■ EXERCISE AIM: Whatever the data contains, copy all of it exactly.

**** DATA FOR THIS EXERCISE

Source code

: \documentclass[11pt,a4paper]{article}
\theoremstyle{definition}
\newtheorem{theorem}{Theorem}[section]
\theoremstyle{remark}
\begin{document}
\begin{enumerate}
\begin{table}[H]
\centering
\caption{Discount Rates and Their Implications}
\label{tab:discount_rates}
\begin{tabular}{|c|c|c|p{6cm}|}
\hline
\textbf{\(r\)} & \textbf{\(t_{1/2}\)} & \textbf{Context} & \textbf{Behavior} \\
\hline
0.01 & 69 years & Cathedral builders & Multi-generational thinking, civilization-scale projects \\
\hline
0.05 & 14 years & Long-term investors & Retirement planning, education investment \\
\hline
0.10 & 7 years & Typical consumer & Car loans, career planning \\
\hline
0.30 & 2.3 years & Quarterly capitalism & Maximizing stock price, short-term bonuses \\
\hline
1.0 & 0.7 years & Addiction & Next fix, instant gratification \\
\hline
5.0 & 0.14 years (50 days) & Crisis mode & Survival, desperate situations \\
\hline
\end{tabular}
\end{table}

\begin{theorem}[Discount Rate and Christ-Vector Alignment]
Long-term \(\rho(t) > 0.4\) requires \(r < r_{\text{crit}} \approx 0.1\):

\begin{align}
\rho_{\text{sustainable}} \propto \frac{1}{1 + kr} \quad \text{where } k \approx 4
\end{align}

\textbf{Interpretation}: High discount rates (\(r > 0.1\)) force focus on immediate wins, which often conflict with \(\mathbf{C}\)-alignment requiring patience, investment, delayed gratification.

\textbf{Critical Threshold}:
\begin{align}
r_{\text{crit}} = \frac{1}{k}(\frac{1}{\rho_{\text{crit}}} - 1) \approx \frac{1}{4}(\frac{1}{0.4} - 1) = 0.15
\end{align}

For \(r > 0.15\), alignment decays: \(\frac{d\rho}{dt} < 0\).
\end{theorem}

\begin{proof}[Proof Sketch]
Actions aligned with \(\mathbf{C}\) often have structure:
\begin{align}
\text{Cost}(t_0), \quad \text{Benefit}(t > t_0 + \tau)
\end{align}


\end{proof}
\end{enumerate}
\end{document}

********

■ REPLY:
Source code

: \documentclass[11pt,a4paper]{article}
\theoremstyle{definition}
\newtheorem{theorem}{Theorem}[section]
\theoremstyle{remark}
\begin{document}
\begin{enumerate}
\begin{table}[H]
\centering
\caption{Discount Rates and Their Implications}
\label{tab:discount_rates}
\begin{tabular}{|c|c|c|p{6cm}|}
\hline
\textbf{\(r\)} & \textbf{\(t_{1/2}\)} & \textbf{Context} & \textbf{Behavior} \\
\hline
0.01 & 69 years & Cathedral builders & Multi-generational thinking, civilization-scale projects \\
\hline
0.05 & 14 years & Long-term investors & Retirement planning, education investment \\
\hline
0.10 & 7 years & Typical consumer & Car loans, career planning \\
\hline
0.30 & 2.3 years & Quarterly capitalism & Maximizing stock price, short-term bonuses \\
\hline
1.0 & 0.7 years & Addiction & Next fix, instant gratification \\
\hline
5.0 & 0.14 years (50 days) & Crisis mode & Survival, desperate situations \\
\hline
\end{tabular}
\end{table}

\begin{theorem}[Discount Rate and Christ-Vector Alignment]
Long-term \(\rho(t) > 0.4\) requires \(r < r_{\text{crit}} \approx 0.1\):

\begin{align}
\rho_{\text{sustainable}} \propto \frac{1}{1 + kr} \quad \text{where } k \approx 4
\end{align}

\textbf{Interpretation}: High discount rates (\(r > 0.1\)) force focus on immediate wins, which often conflict with \(\mathbf{C}\)-alignment requiring patience, investment, delayed gratification.

\textbf{Critical Threshold}:
\begin{align}
r_{\text{crit}} = \frac{1}{k}(\frac{1}{\rho_{\text{crit}}} - 1) \approx \frac{1}{4}(\frac{1}{0.4} - 1) = 0.15
\end{align}

For \(r > 0.15\), alignment decays: \(\frac{d\rho}{dt} < 0\).
\end{theorem}

\begin{proof}[Proof Sketch]
Actions aligned with \(\mathbf{C}\) often have structure:
\begin{align}
\text{Cost}(t_0), \quad \text{Benefit}(t > t_0 + \tau)
\end{align}


\end{proof}
\end{enumerate}
\end{document}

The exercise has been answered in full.